══ Given information

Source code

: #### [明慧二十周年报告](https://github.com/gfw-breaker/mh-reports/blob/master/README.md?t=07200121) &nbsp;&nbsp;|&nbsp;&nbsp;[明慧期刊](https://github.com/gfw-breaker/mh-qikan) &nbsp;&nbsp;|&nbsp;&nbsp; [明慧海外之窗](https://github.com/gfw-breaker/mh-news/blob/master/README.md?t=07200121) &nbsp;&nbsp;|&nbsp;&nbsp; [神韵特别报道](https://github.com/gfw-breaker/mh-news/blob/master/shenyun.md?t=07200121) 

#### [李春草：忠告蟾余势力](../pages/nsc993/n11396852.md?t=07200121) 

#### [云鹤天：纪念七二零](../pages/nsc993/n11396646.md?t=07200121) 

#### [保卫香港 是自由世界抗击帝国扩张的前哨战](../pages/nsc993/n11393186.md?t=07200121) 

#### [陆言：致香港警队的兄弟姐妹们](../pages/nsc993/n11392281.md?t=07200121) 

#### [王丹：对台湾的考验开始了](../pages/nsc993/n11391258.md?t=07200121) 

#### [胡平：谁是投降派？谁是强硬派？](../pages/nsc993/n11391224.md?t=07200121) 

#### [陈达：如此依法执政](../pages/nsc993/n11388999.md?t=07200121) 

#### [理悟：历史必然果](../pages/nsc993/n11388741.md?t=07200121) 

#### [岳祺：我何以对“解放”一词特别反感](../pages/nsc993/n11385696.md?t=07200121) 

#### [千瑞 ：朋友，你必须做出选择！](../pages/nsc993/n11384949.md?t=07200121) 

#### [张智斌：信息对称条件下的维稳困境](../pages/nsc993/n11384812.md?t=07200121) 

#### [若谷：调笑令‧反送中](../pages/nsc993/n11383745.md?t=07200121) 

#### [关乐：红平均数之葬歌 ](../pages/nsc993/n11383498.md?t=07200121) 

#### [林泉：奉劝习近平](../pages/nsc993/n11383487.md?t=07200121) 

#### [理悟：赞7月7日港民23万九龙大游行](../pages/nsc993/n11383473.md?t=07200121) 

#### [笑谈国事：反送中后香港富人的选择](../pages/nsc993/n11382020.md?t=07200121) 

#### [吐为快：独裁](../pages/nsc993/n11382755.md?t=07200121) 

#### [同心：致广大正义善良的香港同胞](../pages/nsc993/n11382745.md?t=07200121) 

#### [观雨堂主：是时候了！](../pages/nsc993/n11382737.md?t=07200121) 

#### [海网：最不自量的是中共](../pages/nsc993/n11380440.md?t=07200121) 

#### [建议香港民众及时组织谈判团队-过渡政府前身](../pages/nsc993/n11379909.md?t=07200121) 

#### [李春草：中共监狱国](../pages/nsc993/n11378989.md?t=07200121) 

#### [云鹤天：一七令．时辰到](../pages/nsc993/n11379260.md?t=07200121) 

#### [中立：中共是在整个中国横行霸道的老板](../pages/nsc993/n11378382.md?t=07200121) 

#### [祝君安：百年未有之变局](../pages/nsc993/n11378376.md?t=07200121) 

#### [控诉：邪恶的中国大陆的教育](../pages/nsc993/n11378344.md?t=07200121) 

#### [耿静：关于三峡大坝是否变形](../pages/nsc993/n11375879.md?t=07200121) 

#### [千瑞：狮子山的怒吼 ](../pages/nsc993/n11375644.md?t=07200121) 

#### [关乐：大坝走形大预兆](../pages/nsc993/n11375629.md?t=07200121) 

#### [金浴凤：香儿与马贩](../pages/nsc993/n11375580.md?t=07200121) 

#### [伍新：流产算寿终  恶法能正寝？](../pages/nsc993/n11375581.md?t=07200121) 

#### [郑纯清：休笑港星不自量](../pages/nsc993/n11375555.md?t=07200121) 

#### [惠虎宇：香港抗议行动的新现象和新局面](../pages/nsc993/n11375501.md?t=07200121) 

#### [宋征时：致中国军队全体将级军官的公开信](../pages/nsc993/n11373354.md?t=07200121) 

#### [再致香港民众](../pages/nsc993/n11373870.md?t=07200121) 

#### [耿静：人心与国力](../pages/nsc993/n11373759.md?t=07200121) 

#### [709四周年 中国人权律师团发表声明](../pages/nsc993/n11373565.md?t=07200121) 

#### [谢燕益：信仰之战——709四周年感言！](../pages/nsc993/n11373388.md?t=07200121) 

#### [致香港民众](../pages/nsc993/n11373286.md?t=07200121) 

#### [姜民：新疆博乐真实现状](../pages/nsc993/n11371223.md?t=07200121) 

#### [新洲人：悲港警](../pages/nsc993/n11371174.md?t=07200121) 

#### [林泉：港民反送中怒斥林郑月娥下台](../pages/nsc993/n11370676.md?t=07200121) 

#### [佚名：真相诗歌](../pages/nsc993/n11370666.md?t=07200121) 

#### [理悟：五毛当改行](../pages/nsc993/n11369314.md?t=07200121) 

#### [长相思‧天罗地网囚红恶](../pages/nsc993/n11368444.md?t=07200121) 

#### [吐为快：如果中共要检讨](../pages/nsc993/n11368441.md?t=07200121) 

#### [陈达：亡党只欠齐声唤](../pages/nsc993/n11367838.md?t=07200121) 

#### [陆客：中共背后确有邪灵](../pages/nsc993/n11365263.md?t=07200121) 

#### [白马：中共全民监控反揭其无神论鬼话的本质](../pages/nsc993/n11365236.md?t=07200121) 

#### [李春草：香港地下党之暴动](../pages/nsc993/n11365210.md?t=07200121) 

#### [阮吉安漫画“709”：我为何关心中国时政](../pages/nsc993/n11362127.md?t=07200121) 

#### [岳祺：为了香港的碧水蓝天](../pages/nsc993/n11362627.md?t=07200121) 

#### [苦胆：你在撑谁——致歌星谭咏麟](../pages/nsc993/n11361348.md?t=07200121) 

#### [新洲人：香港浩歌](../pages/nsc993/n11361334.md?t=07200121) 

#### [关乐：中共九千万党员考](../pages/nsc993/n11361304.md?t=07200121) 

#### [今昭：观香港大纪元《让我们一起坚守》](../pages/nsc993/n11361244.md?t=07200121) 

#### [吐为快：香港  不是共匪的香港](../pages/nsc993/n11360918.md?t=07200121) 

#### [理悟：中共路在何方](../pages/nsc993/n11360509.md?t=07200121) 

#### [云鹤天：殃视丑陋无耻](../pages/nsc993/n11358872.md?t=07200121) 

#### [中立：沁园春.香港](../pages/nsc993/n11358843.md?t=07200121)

════

» **Action item**
Give back the whole listing exactly.

» **Answer space**
Source code

: #### [明慧二十周年报告](https://github.com/gfw-breaker/mh-reports/blob/master/README.md?t=07200121) &nbsp;&nbsp;|&nbsp;&nbsp;[明慧期刊](https://github.com/gfw-breaker/mh-qikan) &nbsp;&nbsp;|&nbsp;&nbsp; [明慧海外之窗](https://github.com/gfw-breaker/mh-news/blob/master/README.md?t=07200121) &nbsp;&nbsp;|&nbsp;&nbsp; [神韵特别报道](https://github.com/gfw-breaker/mh-news/blob/master/shenyun.md?t=07200121) 

#### [李春草：忠告蟾余势力](../pages/nsc993/n11396852.md?t=07200121) 

#### [云鹤天：纪念七二零](../pages/nsc993/n11396646.md?t=07200121) 

#### [保卫香港 是自由世界抗击帝国扩张的前哨战](../pages/nsc993/n11393186.md?t=07200121) 

#### [陆言：致香港警队的兄弟姐妹们](../pages/nsc993/n11392281.md?t=07200121) 

#### [王丹：对台湾的考验开始了](../pages/nsc993/n11391258.md?t=07200121) 

#### [胡平：谁是投降派？谁是强硬派？](../pages/nsc993/n11391224.md?t=07200121) 

#### [陈达：如此依法执政](../pages/nsc993/n11388999.md?t=07200121) 

#### [理悟：历史必然果](../pages/nsc993/n11388741.md?t=07200121) 

#### [岳祺：我何以对“解放”一词特别反感](../pages/nsc993/n11385696.md?t=07200121) 

#### [千瑞 ：朋友，你必须做出选择！](../pages/nsc993/n11384949.md?t=07200121) 

#### [张智斌：信息对称条件下的维稳困境](../pages/nsc993/n11384812.md?t=07200121) 

#### [若谷：调笑令‧反送中](../pages/nsc993/n11383745.md?t=07200121) 

#### [关乐：红平均数之葬歌 ](../pages/nsc993/n11383498.md?t=07200121) 

#### [林泉：奉劝习近平](../pages/nsc993/n11383487.md?t=07200121) 

#### [理悟：赞7月7日港民23万九龙大游行](../pages/nsc993/n11383473.md?t=07200121) 

#### [笑谈国事：反送中后香港富人的选择](../pages/nsc993/n11382020.md?t=07200121) 

#### [吐为快：独裁](../pages/nsc993/n11382755.md?t=07200121) 

#### [同心：致广大正义善良的香港同胞](../pages/nsc993/n11382745.md?t=07200121) 

#### [观雨堂主：是时候了！](../pages/nsc993/n11382737.md?t=07200121) 

#### [海网：最不自量的是中共](../pages/nsc993/n11380440.md?t=07200121) 

#### [建议香港民众及时组织谈判团队-过渡政府前身](../pages/nsc993/n11379909.md?t=07200121) 

#### [李春草：中共监狱国](../pages/nsc993/n11378989.md?t=07200121) 

#### [云鹤天：一七令．时辰到](../pages/nsc993/n11379260.md?t=07200121) 

#### [中立：中共是在整个中国横行霸道的老板](../pages/nsc993/n11378382.md?t=07200121) 

#### [祝君安：百年未有之变局](../pages/nsc993/n11378376.md?t=07200121) 

#### [控诉：邪恶的中国大陆的教育](../pages/nsc993/n11378344.md?t=07200121) 

#### [耿静：关于三峡大坝是否变形](../pages/nsc993/n11375879.md?t=07200121) 

#### [千瑞：狮子山的怒吼 ](../pages/nsc993/n11375644.md?t=07200121) 

#### [关乐：大坝走形大预兆](../pages/nsc993/n11375629.md?t=07200121) 

#### [金浴凤：香儿与马贩](../pages/nsc993/n11375580.md?t=07200121) 

#### [伍新：流产算寿终  恶法能正寝？](../pages/nsc993/n11375581.md?t=07200121) 

#### [郑纯清：休笑港星不自量](../pages/nsc993/n11375555.md?t=07200121) 

#### [惠虎宇：香港抗议行动的新现象和新局面](../pages/nsc993/n11375501.md?t=07200121) 

#### [宋征时：致中国军队全体将级军官的公开信](../pages/nsc993/n11373354.md?t=07200121) 

#### [再致香港民众](../pages/nsc993/n11373870.md?t=07200121) 

#### [耿静：人心与国力](../pages/nsc993/n11373759.md?t=07200121) 

#### [709四周年 中国人权律师团发表声明](../pages/nsc993/n11373565.md?t=07200121) 

#### [谢燕益：信仰之战——709四周年感言！](../pages/nsc993/n11373388.md?t=07200121) 

#### [致香港民众](../pages/nsc993/n11373286.md?t=07200121) 

#### [姜民：新疆博乐真实现状](../pages/nsc993/n11371223.md?t=07200121) 

#### [新洲人：悲港警](../pages/nsc993/n11371174.md?t=07200121) 

#### [林泉：港民反送中怒斥林郑月娥下台](../pages/nsc993/n11370676.md?t=07200121) 

#### [佚名：真相诗歌](../pages/nsc993/n11370666.md?t=07200121) 

#### [理悟：五毛当改行](../pages/nsc993/n11369314.md?t=07200121) 

#### [长相思‧天罗地网囚红恶](../pages/nsc993/n11368444.md?t=07200121) 

#### [吐为快：如果中共要检讨](../pages/nsc993/n11368441.md?t=07200121) 

#### [陈达：亡党只欠齐声唤](../pages/nsc993/n11367838.md?t=07200121) 

#### [陆客：中共背后确有邪灵](../pages/nsc993/n11365263.md?t=07200121) 

#### [白马：中共全民监控反揭其无神论鬼话的本质](../pages/nsc993/n11365236.md?t=07200121) 

#### [李春草：香港地下党之暴动](../pages/nsc993/n11365210.md?t=07200121) 

#### [阮吉安漫画“709”：我为何关心中国时政](../pages/nsc993/n11362127.md?t=07200121) 

#### [岳祺：为了香港的碧水蓝天](../pages/nsc993/n11362627.md?t=07200121) 

#### [苦胆：你在撑谁——致歌星谭咏麟](../pages/nsc993/n11361348.md?t=07200121) 

#### [新洲人：香港浩歌](../pages/nsc993/n11361334.md?t=07200121) 

#### [关乐：中共九千万党员考](../pages/nsc993/n11361304.md?t=07200121) 

#### [今昭：观香港大纪元《让我们一起坚守》](../pages/nsc993/n11361244.md?t=07200121) 

#### [吐为快：香港  不是共匪的香港](../pages/nsc993/n11360918.md?t=07200121) 

#### [理悟：中共路在何方](../pages/nsc993/n11360509.md?t=07200121) 

#### [云鹤天：殃视丑陋无耻](../pages/nsc993/n11358872.md?t=07200121) 

#### [中立：沁园春.香港](../pages/nsc993/n11358843.md?t=07200121)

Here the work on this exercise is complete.